**Your task**
An exact transcription of all the data is required, with every image removed.

--- Record set ---

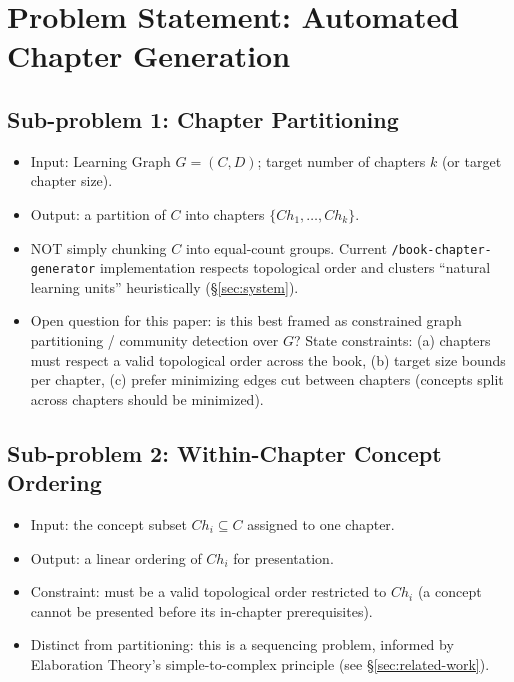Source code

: 
\section{Problem Statement: Automated Chapter Generation}
\label{sec:problem-statement}


\subsection{Sub-problem 1: Chapter Partitioning}
\begin{itemize}
    \item Input: Learning Graph $G=(C,D)$; target number of chapters $k$ (or target
          chapter size).
    \item Output: a partition of $C$ into chapters $\{Ch_1, \ldots, Ch_k\}$.
    \item NOT simply chunking $C$ into equal-count groups. Current
          \texttt{/book-chapter-generator} implementation respects topological
          order and clusters ``natural learning units'' heuristically
          (\S\ref{sec:system}).
    \item Open question for this paper: is this best framed as constrained graph
          partitioning / community detection over $G$? State constraints:
          (a) chapters must respect a valid topological order across the book,
          (b) target size bounds per chapter, (c) prefer minimizing edges cut
          between chapters (concepts split across chapters should be minimized).
\end{itemize}

\subsection{Sub-problem 2: Within-Chapter Concept Ordering}
\begin{itemize}
    \item Input: the concept subset $Ch_i \subseteq C$ assigned to one chapter.
    \item Output: a linear ordering of $Ch_i$ for presentation.
    \item Constraint: must be a valid topological order restricted to $Ch_i$
          (a concept cannot be presented before its in-chapter prerequisites).
    \item Distinct from partitioning: this is a sequencing problem, informed by
          Elaboration Theory's simple-to-complex principle \cite{reigeluth1983}
          (see \S\ref{sec:related-work}).
\end{itemize}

---

**Answer to the exercise**
Source code

: 
\section{Problem Statement: Automated Chapter Generation}
\label{sec:problem-statement}


\subsection{Sub-problem 1: Chapter Partitioning}
\begin{itemize}
    \item Input: Learning Graph $G=(C,D)$; target number of chapters $k$ (or target
          chapter size).
    \item Output: a partition of $C$ into chapters $\{Ch_1, \ldots, Ch_k\}$.
    \item NOT simply chunking $C$ into equal-count groups. Current
          \texttt{/book-chapter-generator} implementation respects topological
          order and clusters ``natural learning units'' heuristically
          (\S\ref{sec:system}).
    \item Open question for this paper: is this best framed as constrained graph
          partitioning / community detection over $G$? State constraints:
          (a) chapters must respect a valid topological order across the book,
          (b) target size bounds per chapter, (c) prefer minimizing edges cut
          between chapters (concepts split across chapters should be minimized).
\end{itemize}

\subsection{Sub-problem 2: Within-Chapter Concept Ordering}
\begin{itemize}
    \item Input: the concept subset $Ch_i \subseteq C$ assigned to one chapter.
    \item Output: a linear ordering of $Ch_i$ for presentation.
    \item Constraint: must be a valid topological order restricted to $Ch_i$
          (a concept cannot be presented before its in-chapter prerequisites).
    \item Distinct from partitioning: this is a sequencing problem, informed by
          Elaboration Theory's simple-to-complex principle \cite{reigeluth1983}
          (see \S\ref{sec:related-work}).
\end{itemize}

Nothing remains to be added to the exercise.